## What is expected
Line count for "vérifier": tally the lines of the records below that contain it, and give only that number.

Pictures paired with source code
- Opening Delimiter -

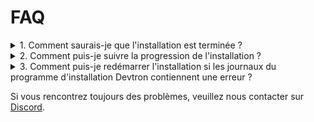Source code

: ﻿
# FAQ

<details>

<summary>1. Comment saurais-je que l'installation est terminée ?</summary>

Exécutez la commande suivante pour vérifier le statut de l'installation :

```bash
kubectl -n devtroncd get installers installer-devtron -o jsonpath='{.status.sync.status}'
```

La commande ci-dessus indiquera `Applied` une fois le processus d'installation terminé. Le processus d'installation peut prendre jusqu'à 30 minutes.

</details>

<details>

<summary>2. Comment puis-je suivre la progression de l'installation ? </summary>

Exécutez la commande suivante pour vérifier les journaux du Pod :

```bash
pod=$(kubectl -n devtroncd get po -l app=inception -o jsonpath='{.items[0].metadata.name}')&& kubectl -n devtroncd logs -f $pod
```

</details>

<details>

<summary>3. Comment puis-je redémarrer l'installation si les journaux du programme d'installation Devtron contiennent une erreur ?</summary>

Exécutez d'abord la commande ci-dessous pour nettoyer les composants installés par le programme d'installation Devtron :

```bash
cd devtron-installation-script/
kubectl delete -n devtroncd -f yamls/
kubectl -n devtroncd patch installer installer-devtron --type json -p '[{"op": "remove", "path": "/status"}]'
```

Ensuite, [install Devtron](./install-devtron.md)

</details>


Si vous rencontrez toujours des problèmes, veuillez nous contacter sur [Discord](https://discord.gg/jsRG5qx2gp).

- Closing Delimiter -

## Written response
2